Search code examples
emailemail-validationionosrfc5322

Email with special characters rejected - RFC-6532 and "quoted-printable"


One email provider rejected an email containing special characters (e.g. umlaute). They say that they are RFC-5321 and RFC-5322 compliant. Now I browsed those standards however they are not supporting international emails (thus no umlaute). Only ASCII-127 is supported. Now there is an extension called RFC-6532 which standardizes international emails. Our emails are UTF-8 (quoted-printable) encoded and sent like this:

"=?UTF-8?Q?B=C3=B6rge_M=C3=B6ller?="<[email protected]>

Is this an RFC-6532 compliant address? Or is it some other/older RFC (like RFC-2054)? After all there are so many mail related RFCs that I might have missed 10 or 20 ;-)


Solution

  • It's on the right track, but it's wrong.

    "=?UTF-8?Q?B=C3=B6rge_M=C3=B6ller?="<[email protected]>
    

    There are 2 problems with the above form:

    1. The encoded-word (the =?UTF-8?Q?...?= bit) is quoted and shouldn't be. Mail software that parse this address won't decode that token if they are standards-compliant.
    2. The "name" is butted up against the angle brackets and should not be. There MUST be a space in order to be standards compliant.
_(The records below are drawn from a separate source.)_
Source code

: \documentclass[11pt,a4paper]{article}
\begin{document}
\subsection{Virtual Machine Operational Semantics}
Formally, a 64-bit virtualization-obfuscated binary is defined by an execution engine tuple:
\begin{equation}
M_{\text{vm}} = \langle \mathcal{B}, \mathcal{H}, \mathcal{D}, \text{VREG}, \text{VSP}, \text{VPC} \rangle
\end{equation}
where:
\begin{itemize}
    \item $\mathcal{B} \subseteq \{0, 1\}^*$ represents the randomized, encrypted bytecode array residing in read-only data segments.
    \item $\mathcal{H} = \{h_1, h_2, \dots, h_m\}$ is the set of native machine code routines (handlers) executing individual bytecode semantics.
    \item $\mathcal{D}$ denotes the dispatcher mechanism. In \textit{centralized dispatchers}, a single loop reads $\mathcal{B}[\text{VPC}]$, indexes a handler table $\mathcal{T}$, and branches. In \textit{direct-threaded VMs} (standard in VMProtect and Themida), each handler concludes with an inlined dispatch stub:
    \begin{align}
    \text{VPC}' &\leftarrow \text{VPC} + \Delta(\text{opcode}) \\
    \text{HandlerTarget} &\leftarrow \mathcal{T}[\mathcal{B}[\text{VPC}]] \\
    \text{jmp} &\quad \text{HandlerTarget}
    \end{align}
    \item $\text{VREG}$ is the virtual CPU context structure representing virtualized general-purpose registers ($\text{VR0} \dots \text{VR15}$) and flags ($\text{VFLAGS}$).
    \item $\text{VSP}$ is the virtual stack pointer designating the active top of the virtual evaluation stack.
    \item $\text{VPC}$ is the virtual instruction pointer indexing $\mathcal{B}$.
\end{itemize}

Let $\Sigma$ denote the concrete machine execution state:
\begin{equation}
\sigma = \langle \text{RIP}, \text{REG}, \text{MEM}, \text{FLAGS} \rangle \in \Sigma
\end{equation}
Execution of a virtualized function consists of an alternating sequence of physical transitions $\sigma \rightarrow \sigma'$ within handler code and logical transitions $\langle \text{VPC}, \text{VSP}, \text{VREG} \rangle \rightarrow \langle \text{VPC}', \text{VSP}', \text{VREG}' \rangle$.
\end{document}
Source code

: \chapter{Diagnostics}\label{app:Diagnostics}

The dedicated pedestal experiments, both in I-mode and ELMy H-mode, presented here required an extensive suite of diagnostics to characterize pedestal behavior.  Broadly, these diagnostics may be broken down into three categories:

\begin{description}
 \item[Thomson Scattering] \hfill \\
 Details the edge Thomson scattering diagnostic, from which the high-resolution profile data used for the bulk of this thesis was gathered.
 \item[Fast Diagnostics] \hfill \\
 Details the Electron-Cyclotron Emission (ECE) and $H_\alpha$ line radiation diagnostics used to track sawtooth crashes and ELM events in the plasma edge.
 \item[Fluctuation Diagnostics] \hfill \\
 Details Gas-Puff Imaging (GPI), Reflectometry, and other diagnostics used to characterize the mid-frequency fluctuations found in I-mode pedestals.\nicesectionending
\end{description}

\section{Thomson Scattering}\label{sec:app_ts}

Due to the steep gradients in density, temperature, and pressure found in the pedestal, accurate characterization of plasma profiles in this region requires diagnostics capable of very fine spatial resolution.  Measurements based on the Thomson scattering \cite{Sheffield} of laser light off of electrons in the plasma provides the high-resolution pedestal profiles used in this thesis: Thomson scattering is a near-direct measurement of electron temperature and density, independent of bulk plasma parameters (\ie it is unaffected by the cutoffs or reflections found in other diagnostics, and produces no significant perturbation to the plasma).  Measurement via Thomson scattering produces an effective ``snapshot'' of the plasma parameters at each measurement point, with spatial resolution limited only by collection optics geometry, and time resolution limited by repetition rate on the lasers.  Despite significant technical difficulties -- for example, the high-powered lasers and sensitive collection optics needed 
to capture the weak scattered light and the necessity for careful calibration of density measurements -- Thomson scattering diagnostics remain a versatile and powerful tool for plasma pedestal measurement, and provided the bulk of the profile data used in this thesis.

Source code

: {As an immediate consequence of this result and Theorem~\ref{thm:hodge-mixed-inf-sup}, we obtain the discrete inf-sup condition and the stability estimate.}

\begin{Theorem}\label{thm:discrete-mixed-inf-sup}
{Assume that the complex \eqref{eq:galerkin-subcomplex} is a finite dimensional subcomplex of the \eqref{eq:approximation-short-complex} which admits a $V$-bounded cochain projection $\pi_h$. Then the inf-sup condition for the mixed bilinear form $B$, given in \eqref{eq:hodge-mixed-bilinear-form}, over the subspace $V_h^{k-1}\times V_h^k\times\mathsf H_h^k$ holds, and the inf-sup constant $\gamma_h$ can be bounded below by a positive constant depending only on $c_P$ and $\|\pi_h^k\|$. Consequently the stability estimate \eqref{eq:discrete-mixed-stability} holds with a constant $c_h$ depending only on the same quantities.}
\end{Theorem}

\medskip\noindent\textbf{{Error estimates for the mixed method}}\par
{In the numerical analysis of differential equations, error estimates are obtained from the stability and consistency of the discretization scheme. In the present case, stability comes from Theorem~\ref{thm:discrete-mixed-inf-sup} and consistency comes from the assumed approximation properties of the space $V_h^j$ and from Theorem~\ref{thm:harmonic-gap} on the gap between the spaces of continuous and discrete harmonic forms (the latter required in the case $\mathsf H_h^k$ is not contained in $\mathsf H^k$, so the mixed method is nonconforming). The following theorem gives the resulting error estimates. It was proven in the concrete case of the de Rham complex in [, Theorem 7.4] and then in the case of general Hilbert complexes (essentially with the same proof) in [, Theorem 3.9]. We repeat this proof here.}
    In other words, this is what it should look like:

    =?UTF-8?Q?B=C3=B6rge_M=C3=B6ller?= <[email protected]>
    

    The RFCs that you need to look at are:

    • RFC5322 - this defines the modern Message syntax that is implemented by the server you are trying to interoperate with.
    • RFC2047 - this defines the methods and syntax of the encoded-words that are needed to represent non-ASCII characters in headers like Subject and address headers (e.g. To/From/Cc/Reply-To/etc). (This is the =?UTF-8?Q?B=C3=B6rge_M=C3=B6ller?= part)
    • RFC822 - this defines the grammar used by RFC2047 and is an older version of RFC5322.

    It may also be helpful to read RFC2822 which is newer than RFC822 but older than RFC5322. My guess, however, is that you can skip it because it won't have a lot of value. The only reason RFC822 still has value is because of its much older grammar definitions that are referenced by RFC2047 (such as atom, dot-atom, phrase, angle-addr, addr-spec, tspecials, etc).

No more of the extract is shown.